I have been running most of my day to day steady runs with the other British runners who out hear which includes Andy Baddeley, Mike Skinner, Ben Whitby, Mark Draper & Tom Bedford who are all part of the same training group back home. Whilst they have different immediate terms goals to me we have started most easy or steady runs together which has been good.
In terms for my key training sessions these have been on my own mostly with my a good 30k tempo run on on Friday, using and out and back route along a road called Kaptuli, a short 20mins drive from the training centre. Whilst still being offroad it provided me with slightly flatter route than the options directly around the centre. I ran the run solo but did have Barnabus, a local Kenyan who works for Lorna & Pieter as a driver and general worker at the centre following me in car. He drove behind me in a 4x4 and pulled alongside me every 5k to provide drinks. He certainly needed the 4x4 too, as with the overnight rain we encountered a few tricky muddy patches along the route. It was a good session for me though and confirmed to me that my fitness is good and that I’ve managed to acclimatization to the altitude as much as I would have hoped for. It was arguably one of the hardest workouts I’ve done too with the high altitude and an undulated route a tough combination on what was my longest marathon tempo run to date. More recently I joined the other guys for a track workout yesterday. We drove to Eldoret Univeristy track on this occasion as we had heard it was a better surface than the Iten track. I thought Iten track was busy with some 80+ Kenyan distance runners on there last week, however this was something else with some 120+ using the Univeristy, there seemed bearing enough of a gap between training groups to slot in to do our session, however once we got going we seemed to fit nicely around the various moving trains around the track. There were a number of Kenya’s better know athletes training that morning with Eluid Kipchoge (5000m Pb 12.43) on track, unsurprisingly he was not even at the front of his training group (of some 30-40runners).
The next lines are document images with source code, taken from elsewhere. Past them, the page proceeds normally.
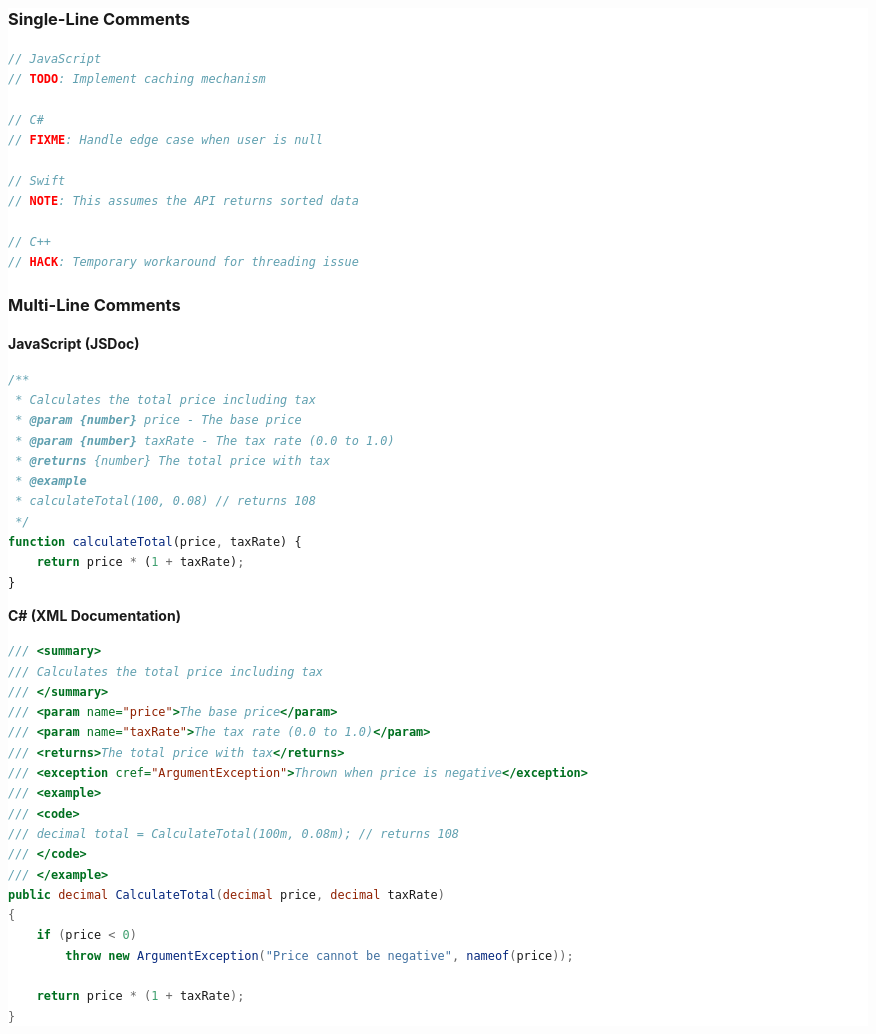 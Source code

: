 ### Single-Line Comments
```javascript
// JavaScript
// TODO: Implement caching mechanism

// C#
// FIXME: Handle edge case when user is null

// Swift
// NOTE: This assumes the API returns sorted data

// C++
// HACK: Temporary workaround for threading issue
```

### Multi-Line Comments

**JavaScript (JSDoc)**
```javascript
/**
 * Calculates the total price including tax
 * @param {number} price - The base price
 * @param {number} taxRate - The tax rate (0.0 to 1.0)
 * @returns {number} The total price with tax
 * @example
 * calculateTotal(100, 0.08) // returns 108
 */
function calculateTotal(price, taxRate) {
    return price * (1 + taxRate);
}
```

**C# (XML Documentation)**
```csharp
/// <summary>
/// Calculates the total price including tax
/// </summary>
/// <param name="price">The base price</param>
/// <param name="taxRate">The tax rate (0.0 to 1.0)</param>
/// <returns>The total price with tax</returns>
/// <exception cref="ArgumentException">Thrown when price is negative</exception>
/// <example>
/// <code>
/// decimal total = CalculateTotal(100m, 0.08m); // returns 108
/// </code>
/// </example>
public decimal CalculateTotal(decimal price, decimal taxRate)
{
    if (price < 0)
        throw new ArgumentException("Price cannot be negative", nameof(price));
    
    return price * (1 + taxRate);
}
```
Outside of training I have been lucky enough to time my training trip with the 50th Anniversary of the St Patrick High School here in Iten. For those who read my blog entries back in January you may remember me writing about the School. It’s one of Kenya’s most famous, particular in terms of running, some 30plus Olympic runners having attended the school, there is a tree planted and marked for each athlete within the school grounds.
The anniversary took place on Saturday and was attended by thousands of locals as well as many famous past students and religious and politicial leaders, with the current Prime Minister Raila Odinga being one of those. We didn’t stay long enough to see any of the athletes who were reportedly also attending but I did pick myself up a programme which included the school athletics records…the school record for the 800m is 1.43.64 and the 1500m record is 3.33.24, so not to shabby for a secondary school. It’s worth noting though that some Kenya’s don’t attend secondary school at the same ages as we do. They will often take a couple of years out between primary and secondary school to work so they have the money to attend as the like of St Patrick’s, which is a boarding school. That said both athletes in question (Japheth Kimatui and William Chirchir) were both 18 when they ran those times. Whilst we did not stay for the full celebrations it was a privilege to attend and clearly a big deal for local people and those who run the school, so something to tell the grand kids about. Next week are hoping to go into one of the classes during lesson time which should be fun, apparently the kids love to see Mzunga’s!
Sorry about the lack of pictures in my blog posts, I wanted to include some additional pictures but the internet isn't great here and I couldnt manage to add them, so I will have to post them up on my return home.